**TASK TO COMPLETE**: What lines below contain the word "specifies"? Please pull each one out.

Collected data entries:

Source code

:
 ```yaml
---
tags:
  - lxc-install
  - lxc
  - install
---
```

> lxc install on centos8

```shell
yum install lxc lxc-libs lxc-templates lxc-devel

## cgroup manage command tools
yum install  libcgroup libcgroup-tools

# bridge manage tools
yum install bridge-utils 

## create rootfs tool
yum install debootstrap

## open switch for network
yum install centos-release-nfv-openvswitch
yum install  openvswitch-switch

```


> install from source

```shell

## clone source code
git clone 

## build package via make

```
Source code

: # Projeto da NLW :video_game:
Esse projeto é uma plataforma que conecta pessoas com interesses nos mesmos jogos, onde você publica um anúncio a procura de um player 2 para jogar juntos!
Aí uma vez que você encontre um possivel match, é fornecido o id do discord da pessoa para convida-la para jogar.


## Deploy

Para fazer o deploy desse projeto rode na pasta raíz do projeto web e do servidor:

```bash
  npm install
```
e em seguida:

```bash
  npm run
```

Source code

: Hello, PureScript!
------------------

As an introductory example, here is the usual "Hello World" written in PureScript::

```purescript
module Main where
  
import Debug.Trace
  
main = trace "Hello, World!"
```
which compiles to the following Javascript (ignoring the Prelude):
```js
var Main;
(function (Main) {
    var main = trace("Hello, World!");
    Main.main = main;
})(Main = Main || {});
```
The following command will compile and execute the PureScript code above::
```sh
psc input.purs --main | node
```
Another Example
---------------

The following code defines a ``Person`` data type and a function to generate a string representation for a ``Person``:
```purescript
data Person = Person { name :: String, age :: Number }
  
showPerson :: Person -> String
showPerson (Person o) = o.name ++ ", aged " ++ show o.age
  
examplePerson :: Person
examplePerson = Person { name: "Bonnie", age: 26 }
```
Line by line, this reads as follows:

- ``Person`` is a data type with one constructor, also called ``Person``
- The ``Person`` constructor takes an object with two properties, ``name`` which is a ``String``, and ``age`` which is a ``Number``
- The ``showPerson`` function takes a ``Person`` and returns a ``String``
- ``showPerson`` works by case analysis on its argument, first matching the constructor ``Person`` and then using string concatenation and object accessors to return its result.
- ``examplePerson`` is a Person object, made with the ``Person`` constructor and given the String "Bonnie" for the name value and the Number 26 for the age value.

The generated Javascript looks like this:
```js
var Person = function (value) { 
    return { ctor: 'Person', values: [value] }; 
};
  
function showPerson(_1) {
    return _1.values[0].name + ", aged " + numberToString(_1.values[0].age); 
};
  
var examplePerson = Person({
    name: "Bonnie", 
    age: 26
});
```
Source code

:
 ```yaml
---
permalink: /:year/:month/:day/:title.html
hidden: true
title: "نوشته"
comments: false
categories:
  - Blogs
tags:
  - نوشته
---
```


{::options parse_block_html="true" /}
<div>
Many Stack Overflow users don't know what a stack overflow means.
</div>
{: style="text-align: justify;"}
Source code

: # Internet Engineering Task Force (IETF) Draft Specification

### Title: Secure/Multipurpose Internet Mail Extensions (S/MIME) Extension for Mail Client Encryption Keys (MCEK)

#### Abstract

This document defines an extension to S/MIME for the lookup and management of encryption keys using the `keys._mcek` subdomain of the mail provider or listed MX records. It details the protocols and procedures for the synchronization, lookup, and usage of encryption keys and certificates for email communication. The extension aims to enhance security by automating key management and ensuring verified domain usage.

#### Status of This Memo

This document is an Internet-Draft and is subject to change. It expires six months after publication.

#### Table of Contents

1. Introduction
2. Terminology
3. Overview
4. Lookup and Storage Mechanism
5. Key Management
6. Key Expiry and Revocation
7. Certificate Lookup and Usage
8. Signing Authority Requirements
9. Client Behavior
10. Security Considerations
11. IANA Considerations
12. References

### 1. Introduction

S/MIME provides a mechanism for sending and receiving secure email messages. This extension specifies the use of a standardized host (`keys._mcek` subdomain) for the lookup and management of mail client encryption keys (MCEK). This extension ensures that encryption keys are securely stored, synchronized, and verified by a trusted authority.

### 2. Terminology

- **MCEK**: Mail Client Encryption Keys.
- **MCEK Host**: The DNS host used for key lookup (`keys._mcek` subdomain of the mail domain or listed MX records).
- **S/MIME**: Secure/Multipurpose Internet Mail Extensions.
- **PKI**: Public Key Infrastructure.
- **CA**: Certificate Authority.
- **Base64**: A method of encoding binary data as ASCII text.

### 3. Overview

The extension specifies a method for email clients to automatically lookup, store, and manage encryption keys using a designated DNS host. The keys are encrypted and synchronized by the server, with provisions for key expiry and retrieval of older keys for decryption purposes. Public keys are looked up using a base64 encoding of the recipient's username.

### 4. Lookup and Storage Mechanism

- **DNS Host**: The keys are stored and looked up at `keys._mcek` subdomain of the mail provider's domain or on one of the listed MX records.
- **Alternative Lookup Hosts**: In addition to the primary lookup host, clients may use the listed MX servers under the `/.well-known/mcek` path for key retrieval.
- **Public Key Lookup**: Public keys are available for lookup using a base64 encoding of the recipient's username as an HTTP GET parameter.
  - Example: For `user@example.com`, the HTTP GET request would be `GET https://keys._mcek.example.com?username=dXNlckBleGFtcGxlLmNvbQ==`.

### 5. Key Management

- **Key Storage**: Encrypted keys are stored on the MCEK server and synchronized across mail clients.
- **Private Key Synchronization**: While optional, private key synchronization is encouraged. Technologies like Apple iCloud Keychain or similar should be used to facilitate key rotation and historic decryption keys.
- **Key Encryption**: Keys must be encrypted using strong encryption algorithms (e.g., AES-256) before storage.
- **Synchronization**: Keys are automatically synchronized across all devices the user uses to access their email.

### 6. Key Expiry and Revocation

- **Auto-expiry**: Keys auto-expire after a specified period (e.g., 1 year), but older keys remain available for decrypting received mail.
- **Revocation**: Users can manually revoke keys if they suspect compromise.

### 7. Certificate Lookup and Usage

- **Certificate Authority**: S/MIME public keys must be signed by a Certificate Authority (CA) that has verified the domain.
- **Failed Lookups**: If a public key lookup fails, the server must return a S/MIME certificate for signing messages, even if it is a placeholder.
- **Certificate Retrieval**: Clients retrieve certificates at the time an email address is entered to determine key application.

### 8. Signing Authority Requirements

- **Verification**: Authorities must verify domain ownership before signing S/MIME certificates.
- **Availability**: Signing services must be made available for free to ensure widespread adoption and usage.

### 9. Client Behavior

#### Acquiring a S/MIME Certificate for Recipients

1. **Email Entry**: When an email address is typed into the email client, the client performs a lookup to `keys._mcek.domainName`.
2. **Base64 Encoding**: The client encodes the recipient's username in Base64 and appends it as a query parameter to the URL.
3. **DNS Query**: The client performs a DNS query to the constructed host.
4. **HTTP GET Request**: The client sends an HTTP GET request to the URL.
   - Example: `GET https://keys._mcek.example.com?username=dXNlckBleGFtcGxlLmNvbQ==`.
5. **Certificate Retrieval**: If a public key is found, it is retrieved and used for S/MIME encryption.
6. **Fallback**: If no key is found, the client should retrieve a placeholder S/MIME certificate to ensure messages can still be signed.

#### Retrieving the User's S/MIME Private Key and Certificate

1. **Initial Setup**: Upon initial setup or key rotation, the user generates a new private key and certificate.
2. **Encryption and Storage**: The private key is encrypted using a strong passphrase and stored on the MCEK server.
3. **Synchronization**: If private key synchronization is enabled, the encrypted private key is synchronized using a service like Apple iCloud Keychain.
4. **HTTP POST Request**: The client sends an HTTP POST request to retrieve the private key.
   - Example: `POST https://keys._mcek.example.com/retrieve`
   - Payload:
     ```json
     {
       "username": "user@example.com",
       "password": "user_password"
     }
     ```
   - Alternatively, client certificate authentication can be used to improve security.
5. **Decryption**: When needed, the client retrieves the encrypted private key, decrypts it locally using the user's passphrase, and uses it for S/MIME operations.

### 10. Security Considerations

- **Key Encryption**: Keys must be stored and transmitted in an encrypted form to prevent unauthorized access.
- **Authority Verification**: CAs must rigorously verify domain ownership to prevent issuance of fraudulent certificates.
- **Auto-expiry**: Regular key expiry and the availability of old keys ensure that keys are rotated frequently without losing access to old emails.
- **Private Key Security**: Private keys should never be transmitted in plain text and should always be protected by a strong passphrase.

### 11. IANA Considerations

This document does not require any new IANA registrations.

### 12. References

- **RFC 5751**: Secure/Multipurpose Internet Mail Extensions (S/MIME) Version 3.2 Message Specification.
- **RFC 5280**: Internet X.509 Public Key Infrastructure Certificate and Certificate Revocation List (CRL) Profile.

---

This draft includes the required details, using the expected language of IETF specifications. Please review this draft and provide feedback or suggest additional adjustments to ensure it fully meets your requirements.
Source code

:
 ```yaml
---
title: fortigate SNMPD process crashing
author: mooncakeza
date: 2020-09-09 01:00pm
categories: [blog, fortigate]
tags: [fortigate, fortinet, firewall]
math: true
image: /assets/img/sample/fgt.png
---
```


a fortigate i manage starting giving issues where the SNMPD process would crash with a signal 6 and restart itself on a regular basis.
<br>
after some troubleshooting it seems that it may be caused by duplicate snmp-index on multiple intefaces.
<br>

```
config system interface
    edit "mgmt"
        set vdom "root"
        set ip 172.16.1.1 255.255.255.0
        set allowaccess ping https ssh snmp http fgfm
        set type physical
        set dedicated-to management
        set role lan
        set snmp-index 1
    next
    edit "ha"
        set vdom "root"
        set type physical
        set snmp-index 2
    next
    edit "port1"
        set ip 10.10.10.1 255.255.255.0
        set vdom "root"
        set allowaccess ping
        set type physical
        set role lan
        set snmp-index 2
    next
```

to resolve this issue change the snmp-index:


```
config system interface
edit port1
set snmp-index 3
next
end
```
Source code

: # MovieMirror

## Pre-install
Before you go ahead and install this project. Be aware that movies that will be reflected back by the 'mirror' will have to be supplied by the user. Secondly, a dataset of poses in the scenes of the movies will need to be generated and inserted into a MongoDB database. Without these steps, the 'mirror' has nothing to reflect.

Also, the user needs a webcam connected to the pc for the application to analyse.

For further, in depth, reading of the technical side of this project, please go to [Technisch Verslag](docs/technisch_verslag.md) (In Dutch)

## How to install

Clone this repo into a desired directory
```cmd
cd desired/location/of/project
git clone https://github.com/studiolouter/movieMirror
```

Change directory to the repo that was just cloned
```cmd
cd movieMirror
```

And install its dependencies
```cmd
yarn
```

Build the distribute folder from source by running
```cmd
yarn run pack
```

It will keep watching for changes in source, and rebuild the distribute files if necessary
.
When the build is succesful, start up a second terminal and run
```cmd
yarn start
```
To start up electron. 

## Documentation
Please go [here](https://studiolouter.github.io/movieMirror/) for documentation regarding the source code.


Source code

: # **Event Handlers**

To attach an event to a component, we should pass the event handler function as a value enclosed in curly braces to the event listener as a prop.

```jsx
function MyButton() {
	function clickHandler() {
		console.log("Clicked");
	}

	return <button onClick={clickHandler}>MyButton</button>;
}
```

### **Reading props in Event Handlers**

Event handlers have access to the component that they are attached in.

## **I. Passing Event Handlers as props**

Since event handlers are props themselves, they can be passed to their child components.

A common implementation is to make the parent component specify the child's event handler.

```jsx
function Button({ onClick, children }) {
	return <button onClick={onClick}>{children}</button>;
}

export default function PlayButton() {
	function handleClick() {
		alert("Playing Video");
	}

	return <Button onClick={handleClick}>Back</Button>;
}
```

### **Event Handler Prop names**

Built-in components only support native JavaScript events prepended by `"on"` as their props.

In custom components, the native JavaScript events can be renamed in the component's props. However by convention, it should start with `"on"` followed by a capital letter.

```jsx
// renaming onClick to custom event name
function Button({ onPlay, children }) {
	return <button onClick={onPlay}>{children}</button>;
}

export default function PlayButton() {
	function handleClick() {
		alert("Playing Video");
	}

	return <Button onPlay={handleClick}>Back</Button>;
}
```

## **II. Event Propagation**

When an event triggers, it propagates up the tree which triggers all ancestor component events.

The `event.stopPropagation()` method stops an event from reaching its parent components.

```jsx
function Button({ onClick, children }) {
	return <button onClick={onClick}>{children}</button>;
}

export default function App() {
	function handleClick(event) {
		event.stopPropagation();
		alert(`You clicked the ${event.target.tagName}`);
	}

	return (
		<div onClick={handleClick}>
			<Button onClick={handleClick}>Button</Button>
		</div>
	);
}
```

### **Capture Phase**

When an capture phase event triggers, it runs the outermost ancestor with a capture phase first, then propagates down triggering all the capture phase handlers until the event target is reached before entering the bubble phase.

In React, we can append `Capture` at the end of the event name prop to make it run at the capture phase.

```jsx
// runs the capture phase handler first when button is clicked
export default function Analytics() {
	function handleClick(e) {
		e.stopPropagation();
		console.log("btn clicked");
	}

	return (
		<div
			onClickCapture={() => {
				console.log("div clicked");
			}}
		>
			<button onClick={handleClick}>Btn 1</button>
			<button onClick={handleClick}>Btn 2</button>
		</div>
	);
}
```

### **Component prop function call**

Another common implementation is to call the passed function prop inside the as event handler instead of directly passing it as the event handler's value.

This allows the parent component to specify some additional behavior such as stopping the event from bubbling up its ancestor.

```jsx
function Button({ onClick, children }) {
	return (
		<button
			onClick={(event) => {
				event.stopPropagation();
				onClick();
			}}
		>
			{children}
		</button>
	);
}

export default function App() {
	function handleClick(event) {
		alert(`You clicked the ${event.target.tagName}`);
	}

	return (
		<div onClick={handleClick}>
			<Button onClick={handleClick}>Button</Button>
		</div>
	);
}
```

**EXPECTED ANSWER**:
S/MIME provides a mechanism for sending and receiving secure email messages. This extension specifies the use of a standardized host (`keys._mcek` subdomain) for the lookup and management of mail client encryption keys (MCEK). This extension ensures that encryption keys are securely stored, synchronized, and verified by a trusted authority.
The extension specifies a method for email clients to automatically lookup, store, and manage encryption keys using a designated DNS host. The keys are encrypted and synchronized by the server, with provisions for key expiry and retrieval of older keys for decryption purposes. Public keys are looked up using a base64 encoding of the recipient's username.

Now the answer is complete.